12. BRANDON PETERS, Illinois (6-4 ½, 228, 4.72, 7-FA): Height-weight-speed prospect led the position in the vertical jump (36) and also had the largest hands (10 1/8). “He kind of bounced around in college a little bit,” said one scout. “You could see flashes where he’s got pro-level arm talent.” Started four games at Michigan as a redshirt freshman in 2017 before losing the job in ’18 and transferring. Started in Champaign when healthy from 2019-’21. Missed one game in three different seasons because of concussions. “Talented but inconsistent,” another scout said. “Has size, arm strength and athletic ability to mold. Sporadic accuracy, marginal pocket poise. Productive runner. Rarely speaks up or talks. Very soft-spoken and flat line.” Wonderlic of 24. From Avon, Ind.
OTHERS: E.J. Perry, Brown; Dustin Crum, Kent State; Chris Oladokun, South Dakota State; Kaleb Eleby, Western Michigan.
E.J. Perry, Brown: Backed up for two years at Boston College before posting a 4-16 record as a two-year starter in the Ivy League. Perry (6-1 ½, 208, 4.68) was athletic enough to play two games for the Brown basketball team in ’19. “Ran and tested well,” one scout said. “Not a high-end arm but he’s got gamer-type play.” Comes from a highly athletic family.

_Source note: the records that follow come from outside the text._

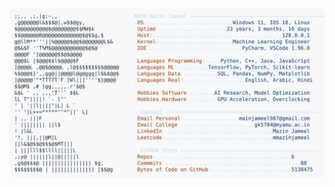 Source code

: <picture>
  <source srcset="https://raw.githubusercontent.com/mmazinjameel/mmazinjameel/main/dark_mode.svg?v=1740118403" media="(prefers-color-scheme: dark)">
  <img src="https://raw.githubusercontent.com/mmazinjameel/mmazinjameel/main/light_mode.svg?v=1740118403">
</picture>
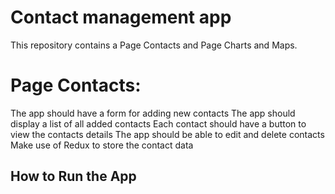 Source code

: # Contact management app
This repository contains a Page Contacts and Page Charts and Maps.
# Page Contacts:
The app should have a form for adding new contacts
The app should display a list of all added contacts
Each contact should have a button to view the contacts details
The app should be able to edit and delete contacts
Make use of Redux to store the contact data
## How to Run the App
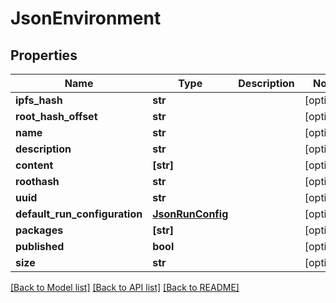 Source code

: # JsonEnvironment


## Properties
Name | Type | Description | Notes
------------ | ------------- | ------------- | -------------
**ipfs_hash** | **str** |  | [optional] 
**root_hash_offset** | **str** |  | [optional] 
**name** | **str** |  | [optional] 
**description** | **str** |  | [optional] 
**content** | **[str]** |  | [optional] 
**roothash** | **str** |  | [optional] 
**uuid** | **str** |  | [optional] 
**default_run_configuration** | [**JsonRunConfig**](JsonRunConfig.md) |  | [optional] 
**packages** | **[str]** |  | [optional] 
**published** | **bool** |  | [optional] 
**size** | **str** |  | [optional] 

[[Back to Model list]](../README.md#documentation-for-models) [[Back to API list]](../README.md#documentation-for-api-endpoints) [[Back to README]](../README.md)


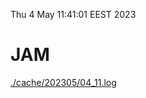 Thu  4 May 11:41:01 EEST 2023
# JAM
<a href='./cache/202305/04_11.log'>./cache/202305/04_11.log</a>
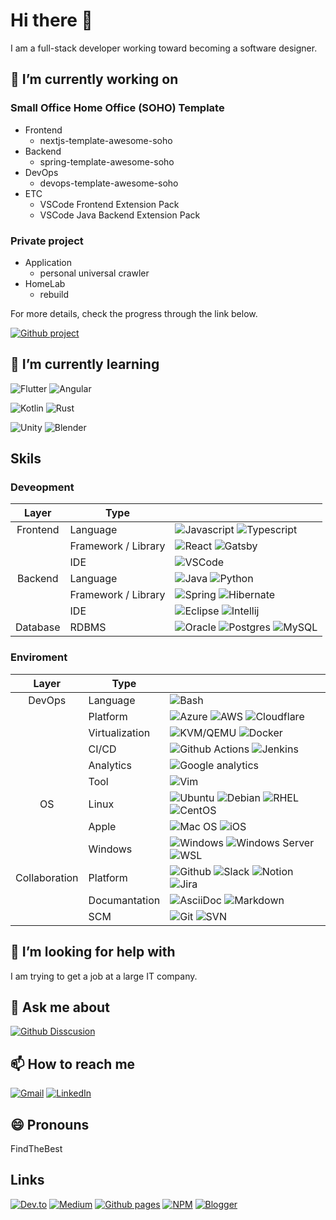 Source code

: # Hi there 👋

I am a full-stack developer working toward becoming a software designer.

## 🔭 I’m currently working on

### Small Office Home Office (SOHO) Template

- Frontend
  - nextjs-template-awesome-soho
- Backend
  - spring-template-awesome-soho
- DevOps
  - devops-template-awesome-soho
- ETC
  - VSCode Frontend Extension Pack
  - VSCode Java Backend Extension Pack

### Private project

- Application
  - personal universal crawler
- HomeLab
  - rebuild

For more details, check the progress through the link below.

[![Github project](https://img.shields.io/badge/projects-black?style=for-the-badge&logo=github)](https://github.com/comnori?tab=projects)

## 🌱 I’m currently learning

![Flutter](https://img.shields.io/badge/Flutter-02569B?style=for-the-badge&logo=flutter&logoColor=white)
![Angular](https://img.shields.io/badge/Angular-DD0031?style=for-the-badge&logo=angular&logoColor=white)

![Kotlin](https://img.shields.io/badge/Kotlin-0095D5?&style=for-the-badge&logo=kotlin&logoColor=white) ![Rust](https://img.shields.io/badge/Rust-000000?style=for-the-badge&logo=rust&logoColor=white)

![Unity](https://img.shields.io/badge/Unity-100000?style=for-the-badge&logo=unity&logoColor=white) ![Blender](https://img.shields.io/badge/blender-%23F5792A.svg?style=for-the-badge&logo=blender&logoColor=white)

## Skils

### Deveopment

|   Layer  |  Type  |        |
|:--------:|--------|--------|
| Frontend  | Language |![Javascript](https://img.shields.io/badge/JavaScript-F7DF1E?style=for-the-badge&logo=javascript&logoColor=black) ![Typescript](https://img.shields.io/badge/TypeScript-007ACC?style=for-the-badge&logo=typescript&logoColor=white)           |
||Framework / Library | ![React](https://img.shields.io/badge/React-20232A?style=for-the-badge&logo=react&logoColor=61DAFB) ![Gatsby](https://img.shields.io/badge/Gatsby-663399?style=for-the-badge&logo=gatsby&logoColor=white)|
||IDE|![VSCode](https://img.shields.io/badge/Visual_Studio_Code-0078D4?style=for-the-badge&logo=visual%20studio%20code&logoColor=white)|
| Backend   | Language |![Java](https://img.shields.io/badge/Java-ED8B00?style=for-the-badge&logo=openjdk&logoColor=white) ![Python](https://img.shields.io/badge/Python-14354C?style=for-the-badge&logo=python&logoColor=white)         |
| | Framework / Library |![Spring](https://img.shields.io/badge/Spring-6DB33F?style=for-the-badge&logo=spring&logoColor=white) ![Hibernate](https://img.shields.io/badge/Hibernate-b6a975?style=for-the-badge&logo=hibernate&logoColor=white)|
||IDE|![Eclipse](https://img.shields.io/badge/Eclipse-2C2255?style=for-the-badge&logo=eclipse&logoColor=white) ![Intellij]( https://img.shields.io/badge/IntelliJ_IDEA-000000.svg?style=for-the-badge&logo=intellij-idea&logoColor=white)|
| Database| RDBMS | ![Oracle](https://img.shields.io/badge/Oracle-F80000?style=for-the-badge&logo=oracle&logoColor=black) ![Postgres](https://img.shields.io/badge/PostgreSQL-316192?style=for-the-badge&logo=postgresql&logoColor=white) ![MySQL](https://img.shields.io/badge/MySQL-00000F?style=for-the-badge&logo=mysql&logoColor=white) |

### Enviroment

|   Layer  |  Type  |        |
|:--------:|--------|--------|
| DevOps    | Language | ![Bash](https://img.shields.io/badge/Bash-4EAA25?style=for-the-badge&logo=GNU%20Bash&logoColor=white) |
| | Platform | ![Azure](https://img.shields.io/badge/Microsoft_Azure-0089D6?style=for-the-badge&logo=microsoft-azure&logoColor=white) ![AWS](https://img.shields.io/badge/Amazon_AWS-232F3E?style=for-the-badge&logo=amazon-aws&logoColor=white) ![Cloudflare](https://img.shields.io/badge/Cloudflare-F38020?style=for-the-badge&logo=Cloudflare&logoColor=white)|
| | Virtualization | ![KVM/QEMU](https://img.shields.io/badge/KVM/QEMU-f76300?style=for-the-badge&logo=qemu&logoColor=white) ![Docker](https://img.shields.io/badge/Docker-1d63ed?style=for-the-badge&logo=docker&logoColor=white) |
| | CI/CD| ![Github Actions](https://img.shields.io/badge/GitHub_Actions-2088FF?style=for-the-badge&logo=github-actions&logoColor=white) ![Jenkins](https://img.shields.io/badge/Jenkins-D24939?style=for-the-badge&logo=Jenkins&logoColor=white)|
|| Analytics| ![Google analytics](https://img.shields.io/badge/Google%20Analytics-E37400?style=for-the-badge&logo=google%20analytics&logoColor=white)|
||Tool|![Vim](https://img.shields.io/badge/VIM-%2311AB00.svg?&style=for-the-badge&logo=vim&logoColor=white)|
|OS|Linux|![Ubuntu](https://img.shields.io/badge/Ubuntu-E95420?style=for-the-badge&logo=ubuntu&logoColor=white) ![Debian](https://img.shields.io/badge/Debian-A81D33?style=for-the-badge&logo=debian&logoColor=white) ![RHEL](https://img.shields.io/badge/RHEL-EE0000?style=for-the-badge&logo=redhat&logoColor=white) ![CentOS](https://img.shields.io/badge/Cent%20OS-262577?style=for-the-badge&logo=CentOS&logoColor=white)|
||Apple|![Mac OS](https://img.shields.io/badge/mac%20os-000000?style=for-the-badge&logo=apple&logoColor=white) ![iOS](https://img.shields.io/badge/iOS-000000?style=for-the-badge&logo=ios&logoColor=white)|
||Windows|![Windows](https://img.shields.io/badge/Windows-0078D6?style=for-the-badge&logo=windows&logoColor=white) ![Windows Server](https://img.shields.io/badge/Windows%20Server-0078D6?style=for-the-badge&logo=windows&logoColor=white) ![WSL](https://img.shields.io/badge/WSL-FCC624?style=for-the-badge&logo=linux&logoColor=black)|
|Collaboration|Platform| ![Github](https://img.shields.io/badge/GitHub-100000?style=for-the-badge&logo=github&logoColor=white) ![Slack](https://img.shields.io/badge/Slack-4A154B?style=for-the-badge&logo=slack&logoColor=white) ![Notion](https://img.shields.io/badge/Notion-000000?style=for-the-badge&logo=notion&logoColor=white)![Jira](https://img.shields.io/badge/Jira-0052CC?style=for-the-badge&logo=Jira&logoColor=white) |
| | Documantation| ![AsciiDoc](https://img.shields.io/badge/AsciiDoctor-1f8197?style=for-the-badge&logo=asciidoctor&logoColor=white) ![Markdown](https://img.shields.io/badge/Markdown-000000?style=for-the-badge&logo=markdown&logoColor=white)|
| | SCM| ![Git](https://img.shields.io/badge/GIT-E44C30?style=for-the-badge&logo=git&logoColor=white) ![SVN](https://img.shields.io/badge/SVN-7c97c3?style=for-the-badge&logo=subversion&logoColor=white)|

## 🤔 I’m looking for help with

I am trying to get a job at a large IT company.

## 💬 Ask me about

[![Github Disscusion](https://img.shields.io/badge/discussion-black?style=for-the-badge&logo=github)](https://github.com/comnori/comnori/discussions)

## 📫 How to reach me

[![Gmail](https://img.shields.io/badge/Gmail-D14836?style=for-the-badge&logo=gmail&logoColor=white)](mailto:comnori@gmail.com)
[![LinkedIn](https://img.shields.io/badge/linkedin-%230077B5.svg?style=for-the-badge&logo=linkedin&logoColor=white)](https://www.linkedin.com/in/yongsik-yun-36260344/)

## 😄 Pronouns

FindTheBest

## Links

[![Dev.to](https://img.shields.io/badge/dev.to-0A0A0A?style=for-the-badge&logo=devdotto&logoColor=white)](https://dev.to/comnori) [![Medium](https://img.shields.io/badge/Medium-FFFFFF?style=for-the-badge&logo=medium&logoColor=black)](https://medium.findthebest.co.kr/) [![Github pages](https://img.shields.io/badge/pages-black?style=for-the-badge&logo=github)](https://comnori.github.io/cra-template-awesome-soho) [![NPM](https://img.shields.io/badge/npm-FFFFFF?style=for-the-badge&logo=npm)](https://www.npmjs.com/~comnori) [![Blogger](https://img.shields.io/badge/Blogger-FF5722?style=for-the-badge&logo=blogger&logoColor=white)](https://comnori.blogspot.com/)
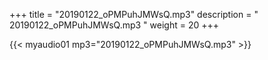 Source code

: +++
title = "20190122_oPMPuhJMWsQ.mp3"
description = " 20190122_oPMPuhJMWsQ.mp3 "
weight = 20
+++

{{< myaudio01 mp3="20190122_oPMPuhJMWsQ.mp3" >}}

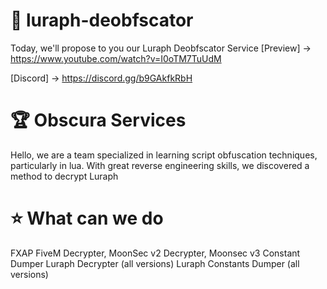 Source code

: # 🎀 luraph-deobfscator
Today, we'll propose to you our Luraph Deobfscator Service
[Preview] -> https://www.youtube.com/watch?v=I0oTM7TuUdM

[Discord] -> https://discord.gg/b9GAkfkRbH

# 🏆 Obscura Services

Hello, we are a team specialized in learning script obfuscation techniques, particularly in lua. With great reverse engineering skills, we discovered a method to decrypt Luraph

# ⭐ What can we do

FXAP FiveM Decrypter,
MoonSec v2 Decrypter,
Moonsec v3 Constant Dumper
Luraph Decrypter (all versions)
Luraph Constants Dumper (all versions)
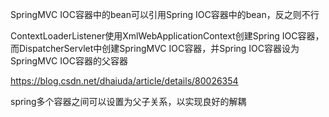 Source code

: SpringMVC IOC容器中的bean可以引用Spring IOC容器中的bean，反之则不行



ContextLoaderListener使用XmlWebApplicationContext创建Spring IOC容器，而DispatcherServlet中创建SpringMVC IOC容器，并Spring IOC容器设为SpringMVC IOC容器的父容器

https://blog.csdn.net/dhaiuda/article/details/80026354



spring多个容器之间可以设置为父子关系，以实现良好的解耦

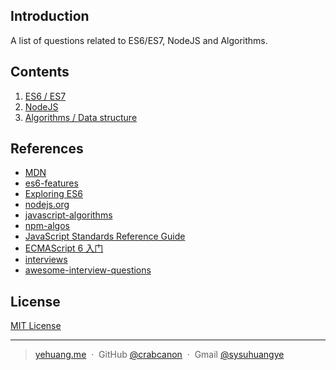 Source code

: ## Introduction
A list of questions related to ES6/ES7, NodeJS and Algorithms.

## Contents
1. [ES6 / ES7](es6/ecmascript-interview.md)
2. [NodeJS](node/nodejs-interview.md)
3. [Algorithms / Data structure](algorithms/algorithms-interview.md)

## References
- [MDN](https://developer.mozilla.org/en-US/docs/Web/JavaScript)
- [es6-features](http://es6-features.org/)
- [Exploring ES6](http://exploringjs.com/es6/)
- [nodejs.org](https://nodejs.org/docs/latest-v5.x/api/)
- [javascript-algorithms](https://github.com/mgechev/javascript-algorithms)
- [npm-algos](https://github.com/tejasmanohar/npm-algos)
- [JavaScript Standards Reference Guide](http://javascript.ruanyifeng.com/)
- [ECMAScript 6 入门](http://es6.ruanyifeng.com/)
- [interviews](https://github.com/kdn251/interviews)
- [awesome-interview-questions](https://github.com/MaximAbramchuck/awesome-interview-questions)

## License

[MIT License](http://choosealicense.com/licenses/mit/)

---

> [yehuang.me](https://yehuang.me) &nbsp;&middot;&nbsp;
> GitHub [@crabcanon](https://github.com/crabcanon) &nbsp;&middot;&nbsp;
> Gmail [@sysuhuangye](<mailto:sysuhuangye@gmail.com>)
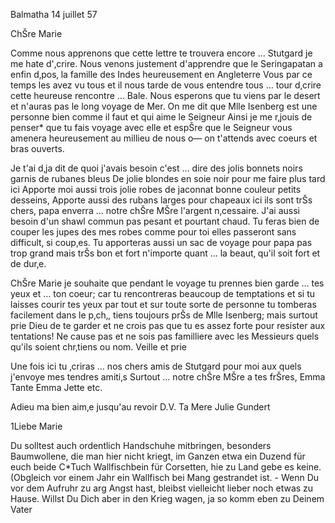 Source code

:  Balmatha 14 juillet 57

ChŠre Marie

Comme nous apprenons que cette lettre te trouvera encore … Stutgard je me hate d'‚crire. Nous venons justement d'apprendre que le Seringapatan a enfin d‚pos‚ la famille des Indes heureusement en Angleterre Vous par ce temps les avez vu tous et il nous tarde de vous entendre tous … tour d‚crire cette heureuse rencontre … Bale. Nous esperons que tu viens par le desert et n'auras pas le long voyage de Mer. On me dit que Mlle Isenberg est une personne bien comme il faut et qui aime le Seigneur Ainsi je me r‚jouis de penser* que tu fais voyage avec elle et espŠre que le Seigneur vous amenera heureusement au millieu de nous o— on t'attends avec coeurs et bras ouverts.

Je t'ai d‚ja dit de quoi j'avais besoin c'est … dire des jolis bonnets noirs garnis de rubanes bleus De jolie blondes en soie noir pour me faire plus tard ici Apporte moi aussi trois jolie robes de jaconnat bonne couleur petits desseins, Apporte aussi des rubans larges pour chapeaux ici ils sont trŠs chers, papa enverra … notre chŠre MŠre l'argent n‚cessaire. J'ai aussi besoin d'un shawl commun pas pesant et pourtant chaud. Tu feras bien de couper les jupes des mes robes comme pour toi elles passeront sans difficult‚ si coup‚es. Tu apporteras aussi un sac de voyage pour papa pas trop grand mais trŠs bon et fort n'importe quant … la beaut‚ qu'il soit fort et de dur‚e.

ChŠre Marie je souhaite que pendant le voyage tu prennes bien garde … tes yeux et … ton coeur; car tu rencontreras beaucoup de temptations et si tu laisses courir tes yeux par tout et sur toute sorte de personne tu tomberas facilement dans le p‚ch‚, tiens toujours prŠs de Mlle Isenberg; mais surtout prie Dieu de te garder et ne crois pas que tu es assez forte pour resister aux tentations! Ne cause pas et ne sois pas familliere avec les Messieurs quels qu'ils soient chr‚tiens ou nom. Veille et prie

Une fois ici tu ‚criras … nos chers amis de Stutgard pour moi aux quels j'envoye mes tendres amiti‚s Surtout … notre chŠre MŠre a tes frŠres, Emma Tante Emma Jette etc.

Adieu ma bien aim‚e jusqu'au revoir D.V.
 Ta Mere Julie Gundert


1Liebe Marie

Du solltest auch ordentlich Handschuhe mitbringen, besonders Baumwollene, die man hier nicht kriegt, im Ganzen etwa ein Duzend für euch beide C*Tuch Wallfischbein für Corsetten, hie zu Land gebe es keine. (Obgleich vor einem Jahr ein Wallfisch bei Mang gestrandet ist. - Wenn Du vor dem Aufruhr zu arg Angst hast, bleibst vielleicht lieber noch etwas zu Hause. Willst Du Dich aber in den Krieg wagen, ja so komm eben zu
 Deinem Vater

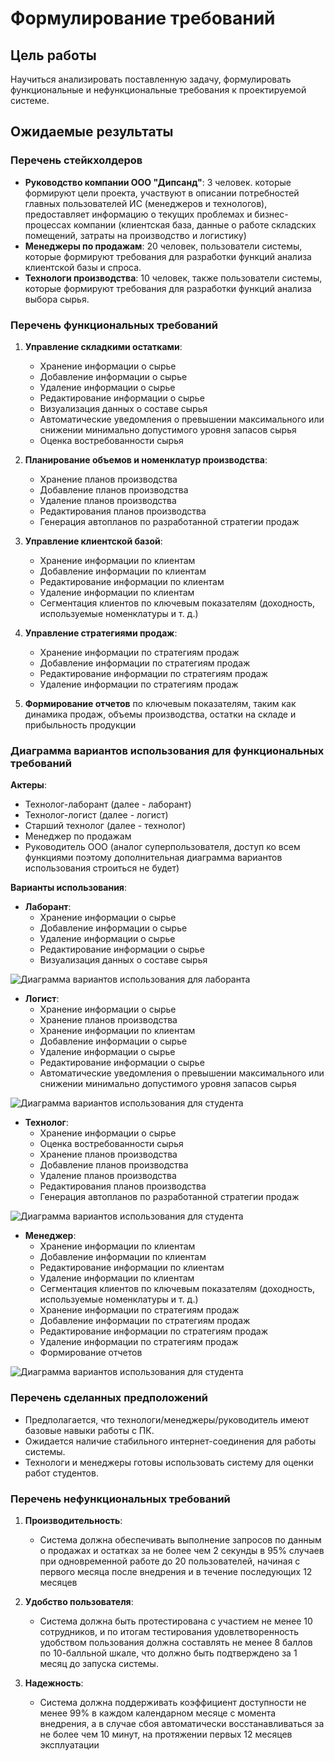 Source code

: # Формулирование требований

## Цель работы
Научиться анализировать поставленную задачу, формулировать функциональные и нефункциональные требования к проектируемой системе.

## Ожидаемые результаты

### Перечень стейкхолдеров 
- **Руководство компании ООО "Дипсанд"**: 3 человек. которые формируют цели проекта, участвуют в описании потребностей главных пользователей ИС (менеджеров и технологов), предоставляет информацию о текущих проблемах и бизнес-процессах компании (клиентская база, данные о работе складских помещений, затраты на производство и логистику)
- **Менеджеры по продажам**: 20 человек, пользователи системы, которые формируют требования для разработки функций анализа клиентской базы и спроса.
- **Технологи производства**: 10 человек, также пользователи системы, которые формируют требования для разработки функций анализа выбора сырья.

### Перечень функциональных требований 

1. **Управление складкими остатками**:
   - Хранение информации о сырье
   - Добавление информации о сырье
   - Удаление информации о сырье
   - Редактирование информации о сырье
   - Визуализация данных о составе сырья
   - Автоматические уведомления о превышении максимального или снижении минимально допустимого уровня запасов сырья
   - Оценка востребованности сырья
   
2. **Планирование объемов и номенклатур производства**:
   - Хранение планов производства
   - Добавление планов производства
   - Удаление планов производства
   - Редактирования планов производства
   - Генерация автопланов по разработанной стратегии продаж

3. **Управление клиентской базой**:
   - Хранение информации по клиентам
   - Добавление информации по клиентам
   - Редактирование информации по клиентам
   - Удаление информации по клиентам
   - Сегментация клиентов по ключевым показателям (доходность, используемые номенклатуры и т. д.)

4. **Управление стратегиями продаж**:
   - Хранение информации по стратегиям продаж
   - Добавление информации по стратегиям продаж
   - Редактирование информации по стратегиям продаж
   - Удаление информации по стратегиям продаж
  
5. **Формирование отчетов** по ключевым показателям, таким как динамика продаж, объемы производства, остатки на складе и прибыльность продукции
  

### Диаграмма вариантов использования для функциональных требований 

**Актеры**:
- Технолог-лаборант (далее - лаборант)
- Технолог-логист (далее - логист)
- Старший технолог (далее - технолог)
- Менеджер по продажам
- Руководитель ООО (аналог суперпользователя, доступ ко всем функциями поэтому дополнительная диаграмма вариантов использования строиться не будет)

**Варианты использования**:
- **Лаборант**:
  - Хранение информации о сырье
  - Добавление информации о сырье
  - Удаление информации о сырье
  - Редактирование информации о сырье
  - Визуализация данных о составе сырья

![Диаграмма вариантов использования для лаборанта](https://github.com/user-attachments/assets/e60eca52-30f0-4838-bce3-81863898cf75)

- **Логист**:
  - Хранение информации о сырье
  - Хранение планов производства
  - Хранение информации по клиентам
  - Добавление информации о сырье
  - Удаление информации о сырье
  - Редактирование информации о сырье
  - Автоматические уведомления о превышении максимального или снижении минимально допустимого уровня запасов сырья

![Диаграмма вариантов использования для студента](https://github.com/user-attachments/assets/a5b299a0-5c26-4f49-bdf3-4c222f1c2525)
  
- **Технолог**:
  - Хранение информации о сырье
  - Оценка востребованности сырья
  - Хранение планов производства
  - Добавление планов производства
  - Удаление планов производства
  - Редактирования планов производства
  - Генерация автопланов по разработанной стратегии продаж

![Диаграмма вариантов использования для студента](https://github.com/user-attachments/assets/a5b299a0-5c26-4f49-bdf3-4c222f1c2525)

- **Менеджер**:
  - Хранение информации по клиентам
  - Добавление информации по клиентам
  - Редактирование информации по клиентам
  - Удаление информации по клиентам
  - Сегментация клиентов по ключевым показателям (доходность, используемые номенклатуры и т. д.)
  - Хранение информации по стратегиям продаж
  - Добавление информации по стратегиям продаж
  - Редактирование информации по стратегиям продаж
  - Удаление информации по стратегиям продаж
  - Формирование отчетов

![Диаграмма вариантов использования для студента](https://github.com/user-attachments/assets/a5b299a0-5c26-4f49-bdf3-4c222f1c2525)


### Перечень сделанных предположений
- Предполагается, что технологи/менеджеры/руководитель имеют базовые навыки работы с ПК.
- Ожидается наличие стабильного интернет-соединения для работы системы.
- Технологи и менеджеры готовы использовать систему для оценки работ студентов.


### Перечень нефункциональных требований 

1. **Производительность**:
   - Система должна обеспечивать выполнение запросов по данным о продажах и остатках за не более чем 2 секунды в 95% случаев при одновременной работе до 20 пользователей, начиная с первого месяца после внедрения и в течение последующих 12 месяцев

2. **Удобство пользователя**:
   - Система должна быть протестирована с участием не менее 10 сотрудников, и по итогам тестирования удовлетворенность удобством пользования должна составлять не менее 8 баллов по 10-балльной шкале, что должно быть подтверждено за 1 месяц до запуска системы.

3. **Надежность**:
   - Система должна поддерживать коэффициент доступности не менее 99% в каждом календарном месяце с момента внедрения, а в случае сбоя автоматически восстанавливаться за не более чем 10 минут, на протяжении первых 12 месяцев эксплуатации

Kaleb Eleby, Western Michigan: Made the puzzling decision to depart a year early as a fourth-year junior. He has an outstanding arm. However, he lacks size (6-0 ½, 206) and speed (4.90), wasn’t a diligent worker, didn’t call much at the line of scrimmage and was seldom effective out of the pocket.
SCOUT TO REMEMBER
Ed Lambert: A warm, welcoming man, Lambert closed a 45-year football career by retiring as a scout for the Texans after the 2016 draft. His NFL scouting career spanned 15 years. Before that, he was the first African-American assistant coach at Baylor and the first African-American coordinator in Southeastern Conference history at Vanderbilt in 1997. A native of Beaumont, Texas, he played and coached in high school and college. His pro coaching experience included two years in the USFL. He and his wife, Jeanette, were married for 48 years. He died in January. He was 73.
QUOTE TO NOTE
NFC personnel man, on pro days for quarterbacks: “No value for me. Look. I can take every top quarterback in the NFL and ask them to do the same type of workout and I’m pretty sure most of them would wow people. JaMarcus (Russell) had the greatest pro day ever. Jesse Campbell had a huge pro day. What do you expect? They’re throwing on air. Sometimes you go and see a lot of bad habits. Guys roll out for 12 seconds. They might do that two or three times a year and they do it 10 times in a workout.”